LACAG: Louisiana Clerks of Court Must Change Course to Support Election Integrity

Dr. Alex Halderman testified before the newly created Louisiana Voting System Commission (LVSC) on December 13, 2021 regarding the acute vulnerabilities of Ballot Marking Devices (BMDs) used by 90% of American citizens to express their will in our elections. Halderman is internationally recognized as the world’s foremost expert on election cyber security. He is the Co-Chairman of the Michigan Election Advisory Commission and has twice testified as an expert on election security before the United States Congress Intelligence Select Committee. Halderman. Halderman also provided key expert testimony in the ongoing, important federal election integrity case of Curling v Raffensperger. His credentials are unparalleled.

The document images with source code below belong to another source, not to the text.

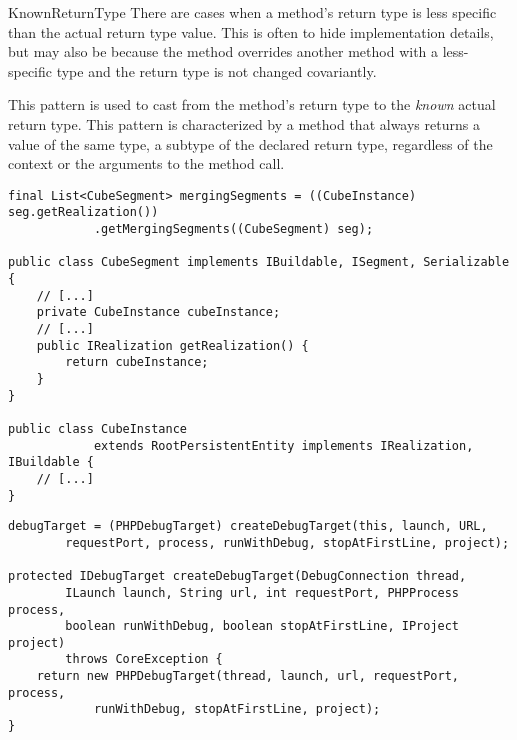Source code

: \begin{pattern}{KnownReturnType}
There are cases when a method's return type is less specific than the
actual return type value.
This is often to hide implementation details, but may also be because the
  method overrides another method with a less-specific type
  and the return type is not changed covariantly.

This pattern is used to cast from the method's return type to
the \emph{known} actual return type.
This pattern is characterized by a method that always returns a
value of the same type, a subtype of the declared return type,
regardless of the context or the arguments to the method call.

\instances{}
\def\urlvar{http://bit.ly/apache_kylin_2SIjooO}


\begin{verbatim}
final List<CubeSegment> mergingSegments = ((CubeInstance) seg.getRealization())
            .getMergingSegments((CubeSegment) seg);

public class CubeSegment implements IBuildable, ISegment, Serializable {
    // [...]
    private CubeInstance cubeInstance;
    // [...]
    public IRealization getRealization() {
        return cubeInstance;
    }
}

public class CubeInstance
            extends RootPersistentEntity implements IRealization, IBuildable {
    // [...]
}
\end{verbatim}


\def\urlvar{http://bit.ly/eclipse_pdt_2Ekeu9v}

\begin{verbatim}
debugTarget = (PHPDebugTarget) createDebugTarget(this, launch, URL,
        requestPort, process, runWithDebug, stopAtFirstLine, project);

protected IDebugTarget createDebugTarget(DebugConnection thread,
        ILaunch launch, String url, int requestPort, PHPProcess process,
        boolean runWithDebug, boolean stopAtFirstLine, IProject project)
        throws CoreException {
    return new PHPDebugTarget(thread, launch, url, requestPort, process,
            runWithDebug, stopAtFirstLine, project);
}


\end{verbatim}
\end{pattern}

What Halderman told the LVSC should stir every citizen from apathy to action, and it demands that Louisiana adopt a secure, hand-marked paper-based voting system to ensure election integrity and protect the civil rights of its citizens. BMDs must be kicked to the curb, once and for all.

Halderman testified that BMDs have serious vulnerabilities that enable highly sophisticated cyber hackers to remotely access the voting machines and switch votes from one candidate to another. “Universal use of BMDs is a major security challenge because if they are hacked they can misprint or alter votes. They are a large, attractive target to hackers, making attacks more likely.”  Halderman added that “The attackers that I worry about are the attackers like foreign governments, and very sophisticated criminal gangs, the ones we read about in the newspapers who commit cyber fraud and manipulation.” Halderman went on to remind the Commission that “foreign governments have attempted to penetrate these machines and we have every reason to believe they will in the future.”  Halderman further testified that due to the highly sophisticated nature of the malware attacks, it is unlikely that either the voter or the clerk of court charged with conducting and certifying the election in a given parish would be aware of the manipulation and vote altering. “BMDs can be hacked without being detected,” Halderman said. This reality is stunning, and should concern every voter in Louisiana, regardless of political persuasion.

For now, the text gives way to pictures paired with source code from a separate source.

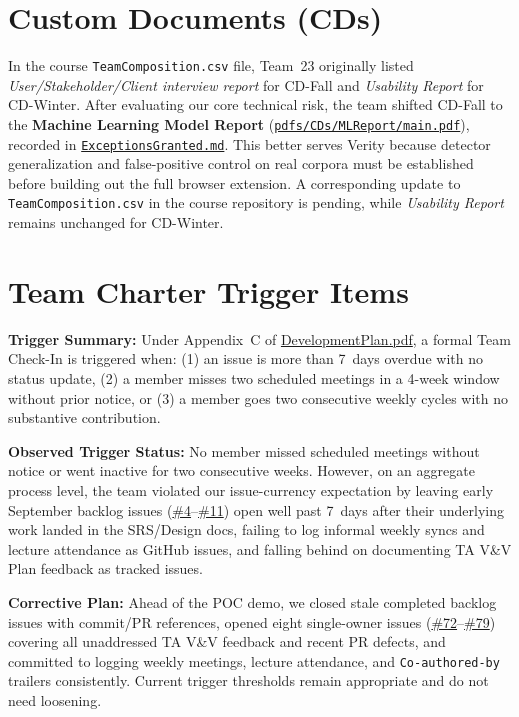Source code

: \documentclass{article}
\begin{document}
\section{Custom Documents (CDs)}

In the course \texttt{TeamComposition.csv} file, Team~23 originally listed \emph{User/Stakeholder/Client interview report} for CD-Fall and \emph{Usability Report} for CD-Winter. After evaluating our core technical risk, the team shifted CD-Fall to the \textbf{Machine Learning Model Report} (\href{https://github.com/richy1337/Verity/blob/main/pdfs/CDs/MLReport/main.pdf}{\texttt{pdfs/CDs/MLReport/main.pdf}}), recorded in \href{https://github.com/richy1337/Verity/blob/main/ExceptionsGranted.md}{\texttt{ExceptionsGranted.md}}. This better serves Verity because detector generalization and false-positive control on real corpora must be established before building out the full browser extension. A corresponding update to \texttt{TeamComposition.csv} in the course repository is pending, while \emph{Usability Report} remains unchanged for CD-Winter.

\section{Team Charter Trigger Items}

\noindent \textbf{Trigger Summary:} Under Appendix~C of \href{https://github.com/richy1337/Verity/blob/main/pdfs/DevelopmentPlan/DevelopmentPlan.pdf}{DevelopmentPlan.pdf}, a formal Team Check-In is triggered when: (1) an issue is more than 7~days overdue with no status update, (2) a member misses two scheduled meetings in a 4-week window without prior notice, or (3) a member goes two consecutive weekly cycles with no substantive contribution.

\medskip\noindent \textbf{Observed Trigger Status:} No member missed scheduled meetings without notice or went inactive for two consecutive weeks. However, on an aggregate process level, the team violated our issue-currency expectation by leaving early September backlog issues (\href{https://github.com/richy1337/Verity/issues/4}{\#4}--\href{https://github.com/richy1337/Verity/issues/11}{\#11}) open well past 7~days after their underlying work landed in the SRS/Design docs, failing to log informal weekly syncs and lecture attendance as GitHub issues, and falling behind on documenting TA V\&V Plan feedback as tracked issues.

\medskip\noindent \textbf{Corrective Plan:} Ahead of the POC demo, we closed stale completed backlog issues with commit/PR references, opened eight single-owner issues (\href{https://github.com/richy1337/Verity/issues/72}{\#72}--\href{https://github.com/richy1337/Verity/issues/79}{\#79}) covering all unaddressed TA V\&V feedback and recent PR defects, and committed to logging weekly meetings, lecture attendance, and \texttt{Co-authored-by} trailers consistently. Current trigger thresholds remain appropriate and do not need loosening.
\end{document}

In order to protect against covert cyber-attacks and electronic vote manipulation inherent in the use of BMDs, Halderman recommended to the LVSC a transition to a system of secure, primarily hand-marked paper ballots as the primary method of voting, coupled with precision, risk limiting audits conducted after the computer tabulation of election results but before the results are certified. Says Halderman, “risk limiting audits involve the post-election counting of a targeted number of paper ballots that, if the reported computer outcome is wrong, the audit has a high probability of detecting the discrepancy.” In this way, says Halderman, there will be “affirmative evidence” that the computer outcome is correct, without having to manually recount every vote. Halderman testified that secure, hand-marked paper ballots coupled with post -election risk limiting audits is the only fail-safe way to ensure that Louisiana’s election results are reliable. Halderman also supports the use of assistive technology, included BMDs, for the disabled community who are physically incapable of hand-marking a ballot. Halderman’s view of the gaping vulnerabilities of BMDs is shared  by other prominent cyber-security experts like Andrew Appel of Princeton, Richard DeMillo at Georgia Tech, and Philip Stark of the University of California, Berkeley.

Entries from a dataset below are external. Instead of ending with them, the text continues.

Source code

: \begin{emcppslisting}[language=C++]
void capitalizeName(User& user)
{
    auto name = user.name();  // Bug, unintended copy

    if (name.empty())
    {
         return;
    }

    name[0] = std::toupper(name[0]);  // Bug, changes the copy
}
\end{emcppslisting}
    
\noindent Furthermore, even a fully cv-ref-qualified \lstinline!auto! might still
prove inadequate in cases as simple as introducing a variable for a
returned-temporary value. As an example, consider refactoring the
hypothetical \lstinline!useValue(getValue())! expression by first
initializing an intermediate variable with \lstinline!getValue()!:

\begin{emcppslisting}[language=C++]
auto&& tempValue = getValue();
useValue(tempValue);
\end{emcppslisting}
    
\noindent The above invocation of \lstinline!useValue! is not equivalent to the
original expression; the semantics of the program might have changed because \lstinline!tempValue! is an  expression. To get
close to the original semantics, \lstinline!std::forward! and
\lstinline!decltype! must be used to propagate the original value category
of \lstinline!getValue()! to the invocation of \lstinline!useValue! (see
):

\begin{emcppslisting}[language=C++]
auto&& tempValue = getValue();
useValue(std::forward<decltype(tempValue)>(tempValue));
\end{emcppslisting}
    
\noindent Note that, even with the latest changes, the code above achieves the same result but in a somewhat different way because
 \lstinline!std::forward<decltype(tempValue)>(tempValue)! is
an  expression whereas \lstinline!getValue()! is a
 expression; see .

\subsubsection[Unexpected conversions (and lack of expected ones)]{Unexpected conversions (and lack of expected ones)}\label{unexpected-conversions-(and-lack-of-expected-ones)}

Halderman’s powerful testimony regarding just how exposed Louisiana’s voting machines are, and his recommended solutions, were made in the presence of a number of Louisiana Clerks of Court (COCs) from parishes across the state, including Bridget Hanna, the highly respected and capable Ascension Parish Clerk of Court and member of the LVSC. The Louisiana Secretary of State and the COCs are legally charged with ensuring the integrity and reliability of our vote. So, it was in stunned silence on June 29, 2022 that I watched as a stream of Louisiana COCs from across Louisiana testified in favor of the continued universal use of BMDs in Louisiana’s elections. Lynn Jones, COC for Calcasieu Parish, Robin Hooter, COC for Rapides Parish, Louis Perret, COC for Lafayette Parish, and others to be named in a subsequent publication all uniformly extolled the virtues of BMDs, as though unaware of Halderman’s testimony, in apparent oblivion to their duty to safeguard our voting system against the threat of cyber-attacks. Not one of Louisiana’s clerks of court who testified addressed the substance of Halderman’s testimony or offered any information to refute it.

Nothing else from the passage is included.